That is, Russian tweets had little effect, unless you count the boost it gave to the careers of pundits bloviating about the supposed vulnerability of our political system. In fact, with this study dropping in the midst of competing revelations about political shenanigans, it appears the government that meddled the most in American politics is the one based in Washington, D.C.

As reported by Reason’s Robby Soave, New York University’s Center for Social Media and Politics looked into the impact of Russia’s social media campaign to influence the 2016 presidential election. The results, published in Nature Communications, suggest Vladimir Putin didn’t get much bang for his rubles.

“Taking our analyses together, it would appear unlikely that the Russian foreign influence campaign on Twitter could have had much more than a relatively minor influence on individual-level attitudes and voting behavior,” wrote authors Gregory Eady (University of Copenhagen), Tom Paskhalis (Trinity College, Dublin), Jan Zilinsky (Technical University of Munich), Richard Bonneau, Jonathan Nagler, and Joshua A. Tucker (all of New York University). “We did not detect any meaningful relationships between exposure to posts from Russian foreign influence accounts and changes in respondents’ attitudes on the issues, political polarization, or voting behavior.”

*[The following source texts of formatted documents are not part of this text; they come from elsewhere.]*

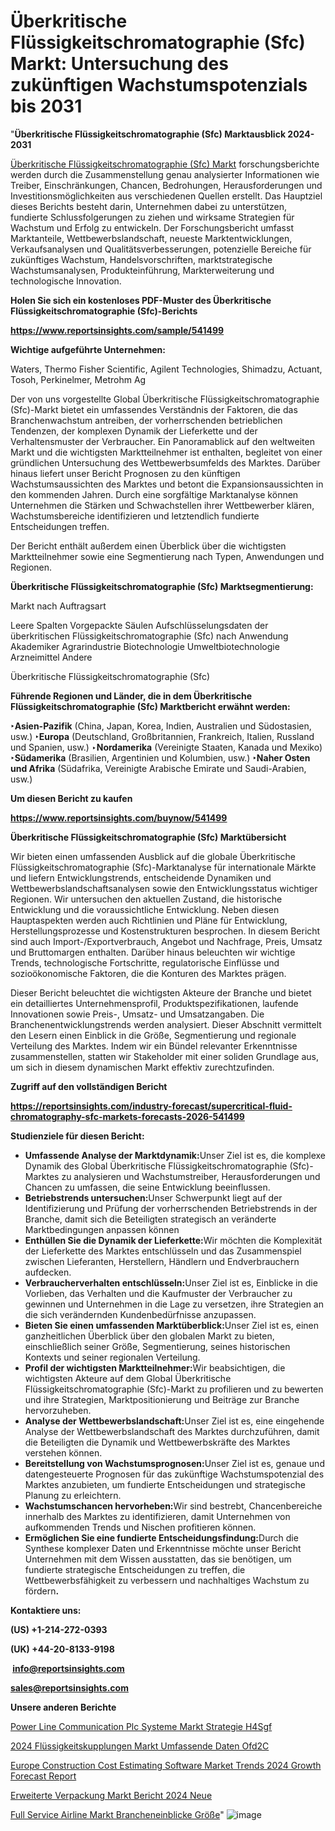 # Überkritische Flüssigkeitschromatographie (Sfc) Markt: Untersuchung des zukünftigen Wachstumspotenzials bis 2031

"<strong><b>Überkritische Flüssigkeitschromatographie (Sfc) Marktausblick 2024-2031</b></strong>

<a href=https://www.reportsinsights.com/sample/541499>Überkritische Flüssigkeitschromatographie (Sfc) Markt</a> forschungsberichte werden durch die Zusammenstellung genau analysierter Informationen wie Treiber, Einschränkungen, Chancen, Bedrohungen, Herausforderungen und Investitionsmöglichkeiten aus verschiedenen Quellen erstellt. Das Hauptziel dieses Berichts besteht darin, Unternehmen dabei zu unterstützen, fundierte Schlussfolgerungen zu ziehen und wirksame Strategien für Wachstum und Erfolg zu entwickeln. Der Forschungsbericht umfasst Marktanteile, Wettbewerbslandschaft, neueste Marktentwicklungen, Verkaufsanalysen und Qualitätsverbesserungen, potenzielle Bereiche für zukünftiges Wachstum, Handelsvorschriften, marktstrategische Wachstumsanalysen, Produkteinführung, Markterweiterung und technologische Innovation.

<strong><b>Holen Sie sich ein kostenloses PDF-Muster des Überkritische Flüssigkeitschromatographie (Sfc)-Berichts</b></strong>

<a href=https://www.reportsinsights.com/sample/541499><strong><u>https://www.reportsinsights.com/sample/541499</u></strong></a>

<strong>Wichtige aufgeführte Unternehmen:</strong>

Waters, Thermo Fisher Scientific, Agilent Technologies, Shimadzu, Actuant, Tosoh, Perkinelmer, Metrohm Ag

Der von uns vorgestellte Global Überkritische Flüssigkeitschromatographie (Sfc)-Markt bietet ein umfassendes Verständnis der Faktoren, die das Branchenwachstum antreiben, der vorherrschenden betrieblichen Tendenzen, der komplexen Dynamik der Lieferkette und der Verhaltensmuster der Verbraucher. Ein Panoramablick auf den weltweiten Markt und die wichtigsten Marktteilnehmer ist enthalten, begleitet von einer gründlichen Untersuchung des Wettbewerbsumfelds des Marktes. Darüber hinaus liefert unser Bericht Prognosen zu den künftigen Wachstumsaussichten des Marktes und betont die Expansionsaussichten in den kommenden Jahren. Durch eine sorgfältige Marktanalyse können Unternehmen die Stärken und Schwachstellen ihrer Wettbewerber klären, Wachstumsbereiche identifizieren und letztendlich fundierte Entscheidungen treffen.

Der Bericht enthält außerdem einen Überblick über die wichtigsten Marktteilnehmer sowie eine Segmentierung nach Typen, Anwendungen und Regionen.

<strong>Überkritische Flüssigkeitschromatographie (Sfc) Marktsegmentierung:</strong>

Markt nach Auftragsart

Leere Spalten
Vorgepackte Säulen
Aufschlüsselungsdaten der überkritischen Flüssigkeitschromatographie (Sfc) nach Anwendung
Akademiker
Agrarindustrie
Biotechnologie
Umweltbiotechnologie
Arzneimittel
Andere

Überkritische Flüssigkeitschromatographie (Sfc)

<strong><b>Führende Regionen und Länder, die in dem Überkritische Flüssigkeitschromatographie (Sfc) Marktbericht erwähnt werden:</b></strong>

<strong><b>‣Asien-Pazifik</b></strong> (China, Japan, Korea, Indien, Australien und Südostasien, usw.)
<strong><b>‣Europa</b></strong> (Deutschland, Großbritannien, Frankreich, Italien, Russland und Spanien, usw.)
‣<strong><b>Nordamerika</b></strong> (Vereinigte Staaten, Kanada und Mexiko)
<strong><b>‣Südamerika</b></strong> (Brasilien, Argentinien und Kolumbien, usw.)
<strong><b>‣Naher Osten und Afrika</b></strong> (Südafrika, Vereinigte Arabische Emirate und Saudi-Arabien, usw.)

<strong>Um diesen Bericht zu kaufen</strong>

<a href=https://www.reportsinsights.com/buynow/541499><strong><u>https://www.reportsinsights.com/buynow/541499</u></strong></a>

<strong>Überkritische Flüssigkeitschromatographie (Sfc) Marktübersicht</strong>

Wir bieten einen umfassenden Ausblick auf die globale Überkritische Flüssigkeitschromatographie (Sfc)-Marktanalyse für internationale Märkte und liefern Entwicklungstrends, entscheidende Dynamiken und Wettbewerbslandschaftsanalysen sowie den Entwicklungsstatus wichtiger Regionen. Wir untersuchen den aktuellen Zustand, die historische Entwicklung und die voraussichtliche Entwicklung. Neben diesen Hauptaspekten werden auch Richtlinien und Pläne für Entwicklung, Herstellungsprozesse und Kostenstrukturen besprochen. In diesem Bericht sind auch Import-/Exportverbrauch, Angebot und Nachfrage, Preis, Umsatz und Bruttomargen enthalten. Darüber hinaus beleuchten wir wichtige Trends, technologische Fortschritte, regulatorische Einflüsse und sozioökonomische Faktoren, die die Konturen des Marktes prägen.

Dieser Bericht beleuchtet die wichtigsten Akteure der Branche und bietet ein detailliertes Unternehmensprofil, Produktspezifikationen, laufende Innovationen sowie Preis-, Umsatz- und Umsatzangaben. Die Branchenentwicklungstrends werden analysiert. Dieser Abschnitt vermittelt den Lesern einen Einblick in die Größe, Segmentierung und regionale Verteilung des Marktes. Indem wir ein Bündel relevanter Erkenntnisse zusammenstellen, statten wir Stakeholder mit einer soliden Grundlage aus, um sich in diesem dynamischen Markt effektiv zurechtzufinden.

<strong>Zugriff auf den vollständigen Bericht</strong>

<a href=https://reportsinsights.com/industry-forecast/supercritical-fluid-chromatography-sfc-markets-forecasts-2026-541499><strong>https://reportsinsights.com/industry-forecast/supercritical-fluid-chromatography-sfc-markets-forecasts-2026-541499</strong></a>

<strong>Studienziele für diesen Bericht:</strong>
<ul>
  <li><strong>Umfassende Analyse der Marktdynamik:</strong>Unser Ziel ist es, die komplexe Dynamik des Global Überkritische Flüssigkeitschromatographie (Sfc)-Marktes zu analysieren und Wachstumstreiber, Herausforderungen und Chancen zu umfassen, die seine Entwicklung beeinflussen.</li>
  <li><strong>Betriebstrends untersuchen:</strong>Unser Schwerpunkt liegt auf der Identifizierung und Prüfung der vorherrschenden Betriebstrends in der Branche, damit sich die Beteiligten strategisch an veränderte Marktbedingungen anpassen können</li>
  <li><strong>Enthüllen Sie die Dynamik der Lieferkette:</strong>Wir möchten die Komplexität der Lieferkette des Marktes entschlüsseln und das Zusammenspiel zwischen Lieferanten, Herstellern, Händlern und Endverbrauchern aufdecken.</li>
  <li><strong>Verbraucherverhalten entschlüsseln:</strong>Unser Ziel ist es, Einblicke in die Vorlieben, das Verhalten und die Kaufmuster der Verbraucher zu gewinnen und Unternehmen in die Lage zu versetzen, ihre Strategien an die sich verändernden Kundenbedürfnisse anzupassen.</li>
  <li><strong>Bieten Sie einen umfassenden Marktüberblick:</strong>Unser Ziel ist es, einen ganzheitlichen Überblick über den globalen Markt zu bieten, einschließlich seiner Größe, Segmentierung, seines historischen Kontexts und seiner regionalen Verteilung.</li>
  <li><strong>Profil der wichtigsten Marktteilnehmer:</strong>Wir beabsichtigen, die wichtigsten Akteure auf dem Global Überkritische Flüssigkeitschromatographie (Sfc)-Markt zu profilieren und zu bewerten und ihre Strategien, Marktpositionierung und Beiträge zur Branche hervorzuheben.</li>
  <li><strong>Analyse der Wettbewerbslandschaft:</strong>Unser Ziel ist es, eine eingehende Analyse der Wettbewerbslandschaft des Marktes durchzuführen, damit die Beteiligten die Dynamik und Wettbewerbskräfte des Marktes verstehen können.</li>
  <li><strong>Bereitstellung von Wachstumsprognosen:</strong>Unser Ziel ist es, genaue und datengesteuerte Prognosen für das zukünftige Wachstumspotenzial des Marktes anzubieten, um fundierte Entscheidungen und strategische Planung zu erleichtern.</li>
  <li><strong>Wachstumschancen hervorheben:</strong>Wir sind bestrebt, Chancenbereiche innerhalb des Marktes zu identifizieren, damit Unternehmen von aufkommenden Trends und Nischen profitieren können.</li>
  <li><strong>Ermöglichen Sie eine fundierte Entscheidungsfindung:</strong>Durch die Synthese komplexer Daten und Erkenntnisse möchte unser Bericht Unternehmen mit dem Wissen ausstatten, das sie benötigen, um fundierte strategische Entscheidungen zu treffen, die Wettbewerbsfähigkeit zu verbessern und nachhaltiges Wachstum zu fördern<strong>.</strong></li>
</ul>
<strong>Kontaktiere uns:</strong>

<strong>(US) +1-214-272-0393</strong>

<strong>(UK) +44-20-8133-9198</strong>

<strong> </strong><a href=info@reportsinsights.com><strong><u>info@reportsinsights.com</u></strong></a>

<a href=sales@reportsinsights.com><strong><u>sales@reportsinsights.com</u></strong></a>

<strong>Unsere anderen Berichte</strong>

<a href=https://de.linkedin.com/pulse/power-line-communication-plc-systeme-markt-strategie-h4sgf/>Power Line Communication Plc Systeme Markt Strategie H4Sgf</a>

<a href=https://de.linkedin.com/pulse/2024-flüssigkeitskupplungen-markt-umfassende-daten-ofd2c/>2024 Flüssigkeitskupplungen Markt Umfassende Daten Ofd2C</a>

<a href=https://github.com/aanak123/RIMarketer1/blob/main/Europe-Construction-Cost-Estimating-Software-Market-Trends-2024-Growth-Forecast-Report.md>Europe Construction Cost Estimating Software Market Trends 2024 Growth Forecast Report</a>

<a href=https://de.linkedin.com/pulse/erweiterte-verpackung-markt-bericht-2024-neue>Erweiterte Verpackung Markt Bericht 2024 Neue</a>

<a href=https://de.linkedin.com/pulse/full-service-airline-markt-brancheneinblicke-größe>Full Service Airline Markt Brancheneinblicke Größe</a>"
![image](https://github.com/Jaayaachit/RIResearch/assets/158452289/85e764b7-212f-47c1-9fe0-6b80c5a91da9)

Or maybe Putin was happy with the results. There’s always been a hint that the social media campaign was mostly an inexpensive means for Russia’s strongman to demonstrate his country could still tweak America’s tail decades after the collapse of the Soviet empire. The frenzy of high-profile finger-pointing into which it sent U.S. politicians and talking heads certainly met that standard.

“Foreign influence campaigns may also succeed through second-order effects: those effects that are achieved by provoking a domestic reaction to the intervention itself,” the authors note of this point. “Russia’s foreign influence campaign on social media may have had its largest effects by convincing Americans that its campaign was successful.”

Interestingly, this study appears amidst revelations that the U.S. government itself has been doing a lot of meddling in domestic politics. The Twitter Files published by journalists given access to internal documents by new owner Elon Musk, and a lawsuit against the federal government by Louisiana and Missouri, show officials pressuring private firms to suppress disfavored stories, ideas, and voices.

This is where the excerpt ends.